We crashed Miguel, Norlan, and Rabbi's house at Katipunan. Actually, we begged them to feed us. We had a small reunion; it was fun while it lasted.

The first week gave me a taste of what my life would be like this semester. I would get soaked in the rain. My feet would ache. And I would not have someone cook dinner for me.

Week 2
For some reasons, I was realllly broke this week. Thankfully, I have a sister who helped me get through the week alive.

It was Effie's place we crashed this time. And I owe her for feeding me chips and cookies. Actually, she was inviting us to her place. We made her swear that she would feed us if we visit her.

Week 3
My sister left for Bicol which means that I would be alone for the whole week. It was a bit sad having no one to talk to so I convinced my other sister to stay with me for the week. That's the joy of having a lot of sisters, lol. Really, it's sad being alone. If ever I move to QC next semester, I will make sure that I have a housemate. It's okay if she doesn't talk to me. Just her presence is very much appreciated. I'm not that demanding.

I got sick. I was looking for a nearby PC shop to have my project printed. Unfortunately, I failed to find one. Even more unfortunately, it rained. Hard. And, there were winds. Strong winds. For a moment I thought it was a typhoon. And most unfortunately, I got lost. I got lost in the streets of Makati. I kept walking and walking until I found what looked like something that might offer printing services.

Me: *soaking wet* Miss, nagpprint kayo?
Miss: *looks at the soaked and wasted girl then turns around*
Me: *thinks "What's that supposed to mean?" then walks away*

If she had seen me soaking in a swimsuit she'd probably be a lesbian right now.
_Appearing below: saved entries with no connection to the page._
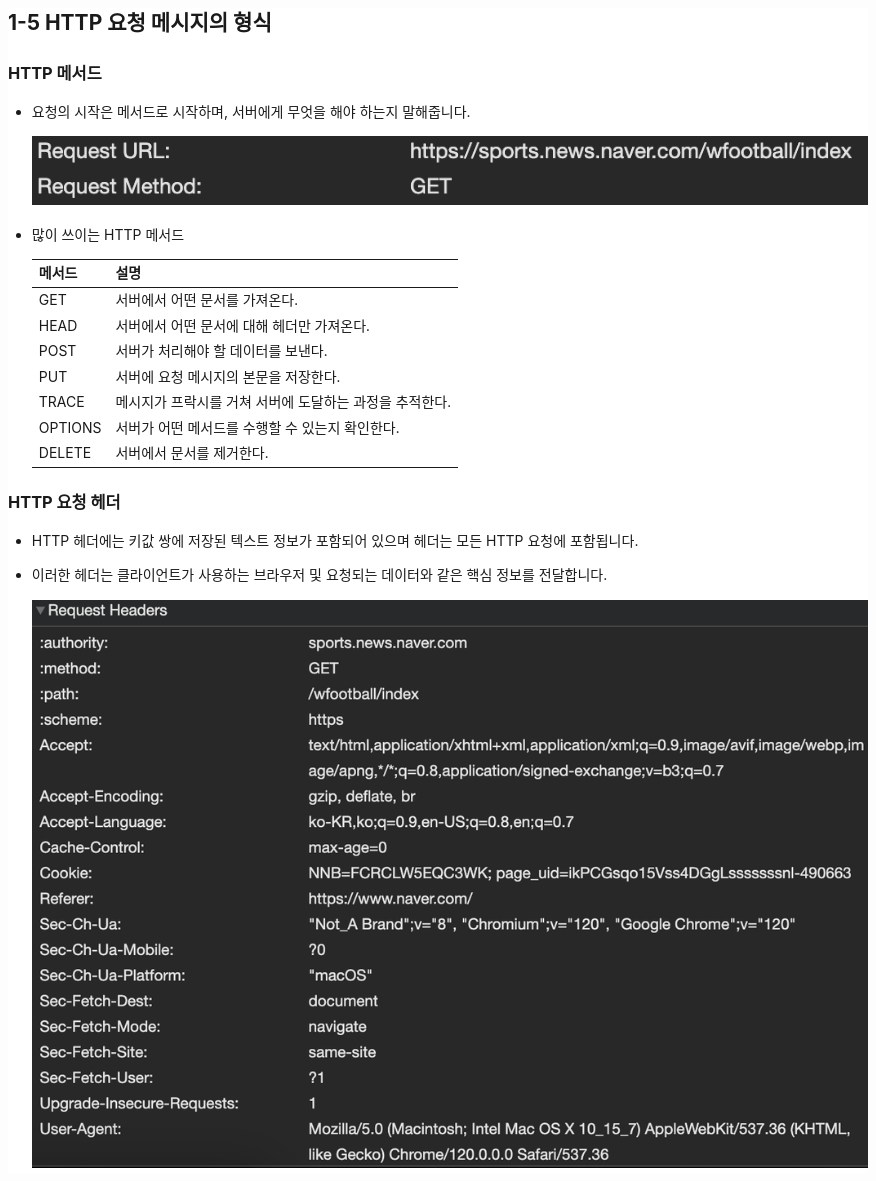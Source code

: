     
## 1-5 HTTP 요청 메시지의 형식

### HTTP 메서드

* 요청의 시작은 메서드로 시작하며, 서버에게 무엇을 해야 하는지 말해줍니다.

    <img src = "images/22/example_13.png">

* 많이 쓰이는 HTTP 메서드

    메서드|설명
    ---|---
    GET|서버에서 어떤 문서를 가져온다.
    HEAD|서버에서 어떤 문서에 대해 헤더만 가져온다.
    POST|서버가 처리해야 할 데이터를 보낸다.
    PUT|서버에 요청 메시지의 본문을 저장한다.
    TRACE|메시지가 프락시를 거쳐 서버에 도달하는 과정을 추적한다.
    OPTIONS|서버가 어떤 메서드를 수행할 수 있는지 확인한다.
    DELETE|서버에서 문서를 제거한다.

### HTTP 요청 헤더

* HTTP 헤더에는 키값 쌍에 저장된 텍스트 정보가 포함되어 있으며 헤더는 모든 HTTP 요청에 포함됩니다.

* 이러한 헤더는 클라이언트가 사용하는 브라우저 및 요청되는 데이터와 같은 핵심 정보를 전달합니다.

    <img src = "images/22/example_14.png">
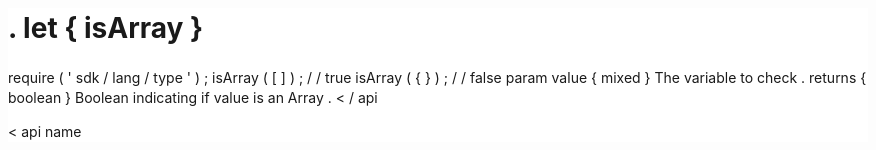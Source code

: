 .
let
{
isArray
}
=
require
(
'
sdk
/
lang
/
type
'
)
;
isArray
(
[
]
)
;
/
/
true
isArray
(
{
}
)
;
/
/
false
param
value
{
mixed
}
The
variable
to
check
.
returns
{
boolean
}
Boolean
indicating
if
value
is
an
Array
.
<
/
api
>
<
api
name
I got soaked and I got lost. I thought that finding the way back home was probably the best thing to do next. After a lot more walking, I finally found home. I had never felt more delighted before. Just as I took a hot shower, the rain stopped. Music playing from Alanis Morisette's Ironic...Isn't it ironic? Don't you think?

Week 4
I was missing home. No, I was missing the food at home. I was missing my room at home. I was missing the comfort of home. So whenever I go home, I make sure that I abuse the people there. I make my mom prepare breakfast (yes, I eat breakfast now) - toasted bread with butter and fried eggs and/or jam, I make my dad listen ONLY to my stories - no tv for him until I'm finished, and my younger sister...I have a long list for her, lol.

Riding a bus home feels weird. It's nice to take a break from the busy city of Makati for a while. It was nice to finally see the familiar structures in Muntinlupa. It feels good to be back home. At the same time, it feels weird. Seeing home along with its familiar structures brings back a lot of stories from way back Cenozoic Era. A big part of me was being relived. It was like...everywhere I look, a story unfolds. Do I want to unfold these stories? Well, some stories are worth unfolding. I met with some friends from high school this weekend. We were so excited and happy seeing each other we created an uproar a tiny disturbance at a store. It was nice catching up with each other, filling what was missed.

Week 5
For a reason I do not know, seeing the familiar stores of Trinoma felt great. It was like I'm home again [coming back from Muntinlupa]. Contrasting to Week 4 but that was how I felt. It's slowly becoming a part of me, Trinoma. I meant QC. Diliman, Quezon City. I think it's good that I'm finally calling QC home. It means I'm adjusting, right?

That's pretty much how my first five weeks went. I hope you're not wondering where 'I have new friends', 'I like the Freshman Party', or the like are. What you felt, I felt it too.